So I’ve been on the boards a long time now and I don’t think I’ve ever posted anything like this but I would like some advice to see if you guys think I’m overreacting.
First of all let me say that my wife and I are very happy, we have 4 wonderful sons etc… like most couple’s right now money is really tight but we both have good jobs close to the house etc… our life, Praise the Lord, is pretty nice most of the time.
So we are both on Facebook, I have a large number of friends as I was President of the Student Council at a large high school and have always been one of those outgoing and political people persons. My wife is somewhat but always had a closer circle of friends.
We have been dating or married now for 18 years and except for a few months about 9 years ago, pretty happy even through the struggles.
So recently an old boyfriend of my wife’s, the person she dated most seriously before we started dating added her to facebook. Their 20 year reunion was coming up and she added a bunch of old friends. However this person seemed to be sending her more personal information and messages rather than wall posts. He had recently lost his job with a large bank and was moving back with this family (wife and 3 daughters). The msgs were sporadical and he missed the actual reunion but about a month ago they started up again.
I feel for the most part my wife has been super honest about this, I have her password to her facebook account and could look anytime and usually play cards on her iphone or use it to pray the rosary (there is a great app for that) while putting the boys to sleep at night. So I could snoop if I wanted… but I don’t want to.
However I don’t know this person. Her most serious BF of all time before me and I worked out together before and when I first started dating her. It wasn’t until I saw a old picture though that I realized we had been friends already. He has stayed a good friend of the family thoughout the years and I would never think twice about anything. I have old girlfriends on FB as well but none I was super close with and those that I do I have added their husbands if there is any chance of us running into each other… just so that I don’t send the wrong message to anyone.
Apparently he has sent her multiple messages that “we all” need to get together sometime, our family and his. Yet I haven’t seen these messages. I believe in some ways wife just dosen’t have time to deal with it (we both work full time and have 4 sons right?).
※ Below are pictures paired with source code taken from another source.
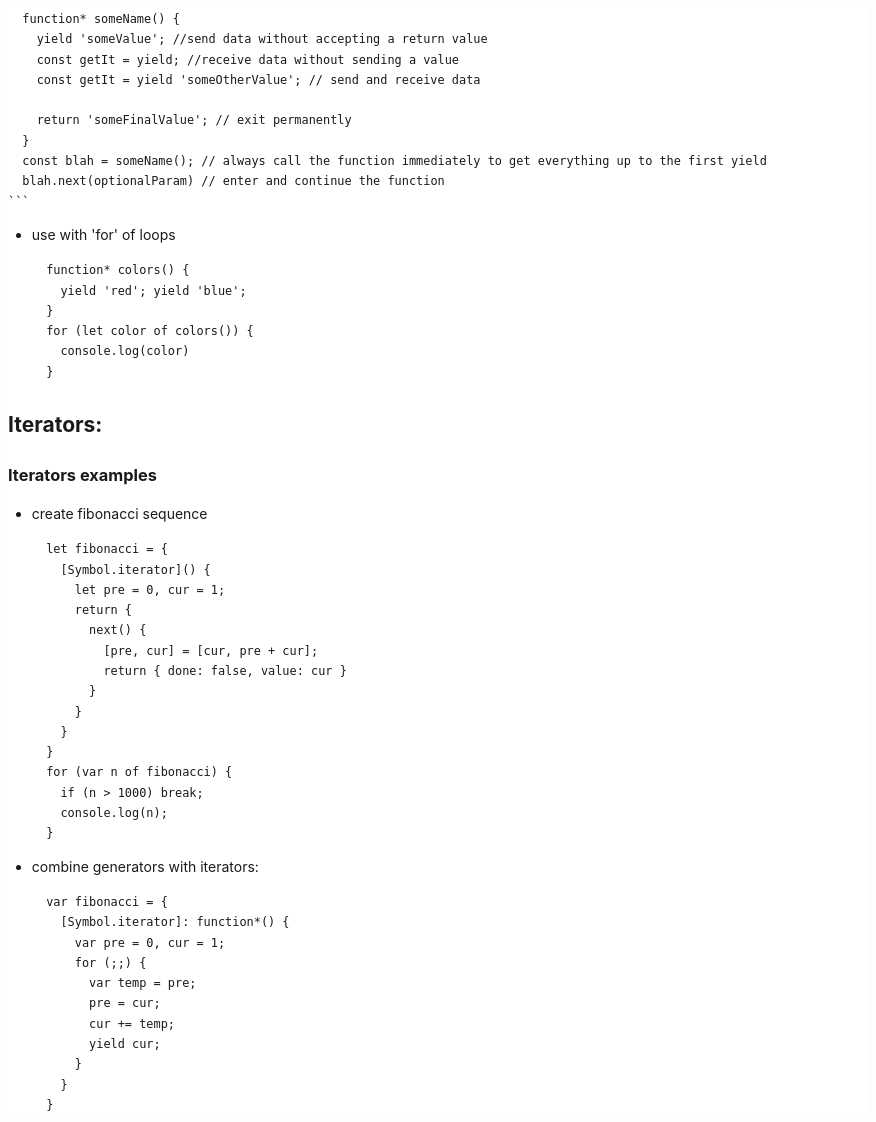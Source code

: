       function* someName() {
        yield 'someValue'; //send data without accepting a return value
        const getIt = yield; //receive data without sending a value
        const getIt = yield 'someOtherValue'; // send and receive data

        return 'someFinalValue'; // exit permanently
      }
      const blah = someName(); // always call the function immediately to get everything up to the first yield
      blah.next(optionalParam) // enter and continue the function
    ```

  - use with 'for' of loops
    ```
      function* colors() {
        yield 'red'; yield 'blue';
      }
      for (let color of colors()) {
        console.log(color)
      }
    ```
## Iterators:
### Iterators examples
  - create fibonacci sequence
    ```
      let fibonacci = {
        [Symbol.iterator]() {
          let pre = 0, cur = 1;
          return {
            next() {
              [pre, cur] = [cur, pre + cur];
              return { done: false, value: cur }
            }
          }
        }
      }
      for (var n of fibonacci) {
        if (n > 1000) break;
        console.log(n);
      }
    ```
  - combine generators with iterators:
    ```
      var fibonacci = {
        [Symbol.iterator]: function*() {
          var pre = 0, cur = 1;
          for (;;) {
            var temp = pre;
            pre = cur;
            cur += temp;
            yield cur;
          }
        }
      }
I was telling her a few weeks ago though that it’s “so difficult” to get 2 families together don’t be surprised if eventually he says “since we are having such a hard time getting us all together, why don’t we have lunch or something” She thought that was just silly…
However this morning my wife msged me from work, we work at the same place but my mom normally takes care of the boys recently had surgery so I’m working from home - that she got a call from the security desk this morning that someone was there to visit her. When she got there is was this guy. Apparently he had been at a job fair / interview this morning and wanted to come see here since he was in town. She said that they talked for a few minutes, it’s a busy office, and he said again he wanted us “all” to get together and happy to see her again etc…
Now being a former counselor and a guy, and here is where I may be reading too much into this - we have a person who has been married about 15 years (happy or not we don’t know), he has lost his job about 7 months ago and can’t find work so his ego is bruised (he mentioned to her this morning how it was making him depressed) he finds his old GF, who he was happy with, and starts contacting her - always making the gesture that he wants to meet her husband and family etc… but never following through on that… then he shows up at our office. My take is that he is remembering a better time and that if he could give my wife to notice him again it would help build back his self esteem. Who know is his family is happy either, he has been out of work for a while, so his wife could already be pushing him away…
My wife tells me not to worry and to think nothing of it she is happy what would it matter even if he did have something up his sleve? My issue is don’t let yourself get put in that situation. I use to travel a lot more than I do now and there was always the option of going out with other people from work of the opposite sex, getting a little tipsy etc… I didn’t simple because I didn’t want to put myself in a situation where I could fail easily.
So what do you guys think? Am I overreacting? Should I ask my wife not to talk to this person, something neither of us have ever asked of the other before, or just play a waiting game and see if he has honorable intentions or not? I guess my last word would be that my gut instinct tells me he just isn’t being honest… I don’t know why since I haven’t met him but in the past my gut is rarely wrong… I would seriously like to hear your thoughts though.